Information Security

Password Tips

Last modified 6/5/2023

Did you know that stolen usernames and passwords are used as the primary method to gain access to a network? Practicing good password hygiene will ensure that you keep your account, and all it has access to, secure. Read the tips below to find out how to become a password pro!

  • Tip 1: Do not use these passwords

Data breaches are so prevalent, that researchers have been able to analysis the most common, and often weakest, password being used.

The following list includes the top 5 most commonly used passwords from 2020. These are the top 5 of 200 reported by a third-party company that conducts data breach research.

  1. 123456
  2. 123456789
  3. picture1
  4. password
  5. 12345678

If you use any of these passwords for any accounts, you should consider changing them immediately.

  • Tip 2: Check your passwords against known breaches

There is a website that will let you know if a password you use has ever been breached and exposed.
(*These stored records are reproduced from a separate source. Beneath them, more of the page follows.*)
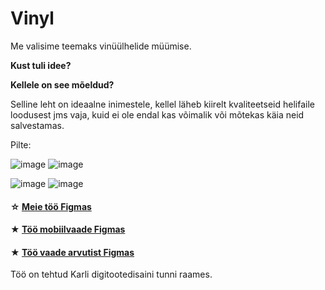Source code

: # Vinyl

Me valisime teemaks vinüülhelide müümise.

**Kust tuli idee?**


**Kellele on see mõeldud?**

Selline leht on ideaalne inimestele, kellel läheb kiirelt kvaliteetseid helifaile loodusest jms vaja, kuid ei ole endal kas võimalik või mõtekas käia neid salvestamas.

Pilte: 

![image](https://user-images.githubusercontent.com/91154227/165897523-7cf8b613-b9e6-426b-aa65-2f0d8393a2f6.png)
![image](https://user-images.githubusercontent.com/91154227/165897550-e40edfc1-10e1-4a23-bfa3-040d73707361.png)

![image](https://user-images.githubusercontent.com/91154227/165895834-814c5f10-890e-4096-a744-cf5517e10845.png)
![image](https://user-images.githubusercontent.com/91154227/165897460-7af1c806-34df-4a0a-818c-5e347dfd1df6.png)

#### ☆ [Meie töö Figmas](https://www.figma.com/file/9qfyvw7FOpxSMLdKkRlbxv/Vinyl-noises?node-id=0%3A1)
#### ★ [Töö mobiilvaade Figmas](https://www.figma.com/proto/9qfyvw7FOpxSMLdKkRlbxv/Vinyl-noises?node-id=21%3A69&scaling=scale-down&page-id=24%3A6&starting-point-node-id=21%3A69)
#### ★ [Töö vaade arvutist Figmas](https://www.figma.com/proto/9qfyvw7FOpxSMLdKkRlbxv/Vinyl-noises?node-id=52%3A166&scaling=min-zoom&page-id=52%3A133&starting-point-node-id=52%3A365)

Töö on tehtud Karli digitootedisaini tunni raames.
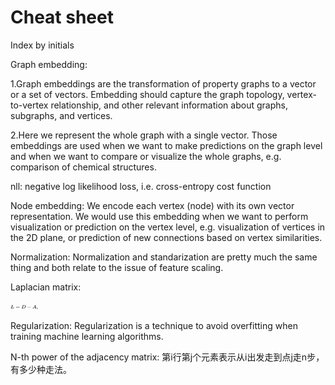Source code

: Cheat sheet
===========

Index by initials

Graph embedding:

1.Graph embeddings are the transformation of property graphs to a vector or a
set of vectors. Embedding should capture the graph topology, vertex-to-vertex
relationship, and other relevant information about graphs, subgraphs, and
vertices.

2.Here we represent the whole graph with a single vector. Those embeddings are
used when we want to make predictions on the graph level and when we want to
compare or visualize the whole graphs, e.g. comparison of chemical structures.

nll: negative log likelihood loss, i.e. cross-entropy cost function

Node embedding: We encode each vertex (node) with its own vector representation.
We would use this embedding when we want to perform visualization or prediction
on the vertex level, e.g. visualization of vertices in the 2D plane, or
prediction of new connections based on vertex similarities.

Normalization: Normalization and standarization are pretty much the same thing
and both relate to the issue of feature scaling. 

Laplacian matrix:

![IMG_256](media/bd2b7bdeab9615e073bc562217049a0f.png)

Regularization: Regularization is a technique to avoid overfitting when training
machine learning algorithms.

N-th power of the adjacency matrix:
第i行第j个元素表示从i出发走到点j走n步，有多少种走法。
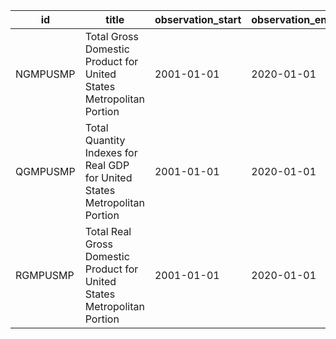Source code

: | id       | title                                                                      | observation_start   | observation_end   |
|----------|----------------------------------------------------------------------------|---------------------|-------------------|
| NGMPUSMP | Total Gross Domestic Product for United States Metropolitan Portion        | 2001-01-01          | 2020-01-01        |
| QGMPUSMP | Total Quantity Indexes for Real GDP for United States Metropolitan Portion | 2001-01-01          | 2020-01-01        |
| RGMPUSMP | Total Real Gross Domestic Product for United States Metropolitan Portion   | 2001-01-01          | 2020-01-01        |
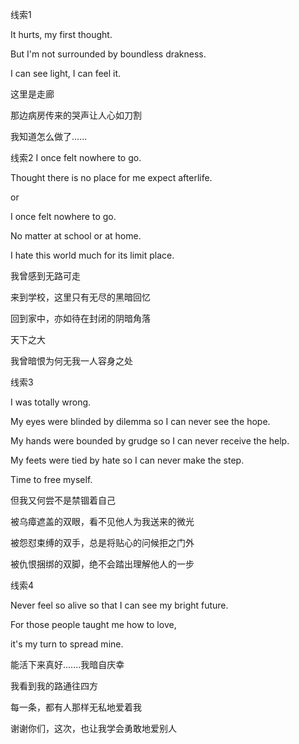线索1

It hurts, my first thought.

But I'm not surrounded by boundless drakness.

I can see light, I can feel it.

这里是走廊

那边病房传来的哭声让人心如刀割

我知道怎么做了......



线索2
I once felt nowhere to go.

Thought there is no place for me expect afterlife.

or 

I once felt nowhere to go. 

No matter at school or at home. 


I hate this world much for its limit place. 

我曾感到无路可走

来到学校，这里只有无尽的黑暗回忆

回到家中，亦如待在封闭的阴暗角落



天下之大

我曾暗恨为何无我一人容身之处



线索3

I was totally wrong.

My eyes were blinded by dilemma so I can never see the hope.

My hands were bounded by grudge so I can never receive the help.

My feets were tied by hate so I can never make the step.

Time to free myself.

但我又何尝不是禁锢着自己

被乌瘴遮盖的双眼，看不见他人为我送来的微光

被怨怼束缚的双手，总是将贴心的问候拒之门外

被仇恨捆绑的双脚，绝不会踏出理解他人的一步





线索4

Never feel so alive so that I can see my bright future.

For those people taught me how to love,

it's my turn to spread mine.

能活下来真好.......我暗自庆幸

我看到我的路通往四方

每一条，都有人那样无私地爱着我

谢谢你们，这次，也让我学会勇敢地爱别人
The website is called Have I Been Pwned? and is a great resource for technology experts and users alike.

Complete these steps to check if one of your passwords has been exposed:

  1. Visit https://haveibeenpwned.com/Passwords.
  2. Enter a password of your choosing (you can test with a fake one).
  3. Click the "pwned?" button or hit enter.

If the password you enter has been previously exposed, you will be notified and given a count of just how many times it has been seen.

Pro Tip

In addition to having a password checker, the Have I Been Pwned? website can also check if your accounts have been seen in data breaches.
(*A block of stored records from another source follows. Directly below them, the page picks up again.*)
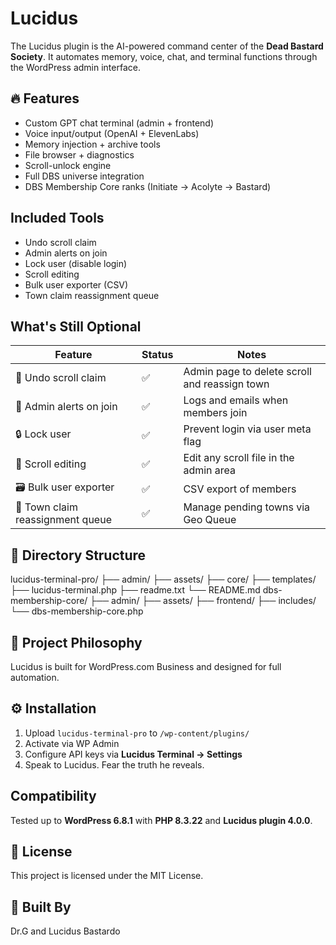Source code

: # Lucidus

The Lucidus plugin is the AI-powered command center of the **Dead Bastard Society**. It automates memory, voice, chat, and terminal functions through the WordPress admin interface.

## 🔥 Features

- Custom GPT chat terminal (admin + frontend)
- Voice input/output (OpenAI + ElevenLabs)
- Memory injection + archive tools
- File browser + diagnostics
- Scroll-unlock engine
- Full DBS universe integration
- DBS Membership Core ranks (Initiate → Acolyte → Bastard)

## Included Tools
- Undo scroll claim
- Admin alerts on join
- Lock user (disable login)
- Scroll editing
- Bulk user exporter (CSV)
- Town claim reassignment queue

## What's Still Optional

| Feature | Status | Notes |
| ------- | ------ | ----- |
| 🔄 Undo scroll claim | ✅ | Admin page to delete scroll and reassign town |
| 📨 Admin alerts on join | ✅ | Logs and emails when members join |
| 🔒 Lock user | ✅ | Prevent login via user meta flag |
| 🔁 Scroll editing | ✅ | Edit any scroll file in the admin area |
| 🗃️ Bulk user exporter | ✅ | CSV export of members |
| 🧭 Town claim reassignment queue | ✅ | Manage pending towns via Geo Queue |

## 📁 Directory Structure
lucidus-terminal-pro/
├── admin/
├── assets/
├── core/
├── templates/
├── lucidus-terminal.php
├── readme.txt
└── README.md
dbs-membership-core/
├── admin/
├── assets/
├── frontend/
├── includes/
└── dbs-membership-core.php

## 🧠 Project Philosophy

Lucidus is built for WordPress.com Business and designed for full automation.

## ⚙️ Installation

1. Upload `lucidus-terminal-pro` to `/wp-content/plugins/`
2. Activate via WP Admin
3. Configure API keys via **Lucidus Terminal → Settings**
4. Speak to Lucidus. Fear the truth he reveals.

## Compatibility

Tested up to **WordPress 6.8.1** with **PHP 8.3.22** and **Lucidus plugin 4.0.0**.

## 🪪 License

This project is licensed under the MIT License.

## 🧔 Built By

Dr.G and Lucidus Bastardo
If the email or phone number you used has been found in a breach, you will get a report of all the services (there may be several) where it was seen. It will also provide you with information on the other type of data that was breached.

Just visit the homepage at https://haveibeenpwned.com/ and enter an email address or phone number to start. You can use this to check family member accounts as well.

  • Tip 3: Do not reuse passwords

Threat actors employ a variety of tactics to gain access to accounts, data, and systems. While users have become more aware of social engineering attacks like phishing, few have learned about credential stuffing attacks.

As shared in tips 1 and 2 above, data breaches have led to massive exposure of passwords. In credential stuffing attacks, threat actors use those exposed passwords directly against valuable websites and services. Instead of having to "pick the lock" in a sense with brute force password guessing, they simply have a ring of keys they can try.

If you found that you had been "pwned" by following the guidance in tip 2 above, you should make sure that same account or password is not used anywhere else. It is safe to assume that any such information will be used against bank, email, and social media websites.

Pro Tip

In addition to not reusing passwords across multiple services, considering enabling multi-factor authentication (sometimes called two-factor authentication or 2FA) where possible.

With this extra layer of security, a threat actor would not only need to obtain your password, but they would also need to gain access to your additional factor (e.g. phone). There are certainly ways for them to do that, but it is often reserved for high value targets such as political, corporate, and world leaders.

  • Tip 4: Upgrade passwords to passphrases

When it comes to technology-based attacks against passwords, the length and complexity of the password matters. However, users are often frustrated by trying to come up with such a password and having it be memorable. Our advice is to use a passphrase instead of a password.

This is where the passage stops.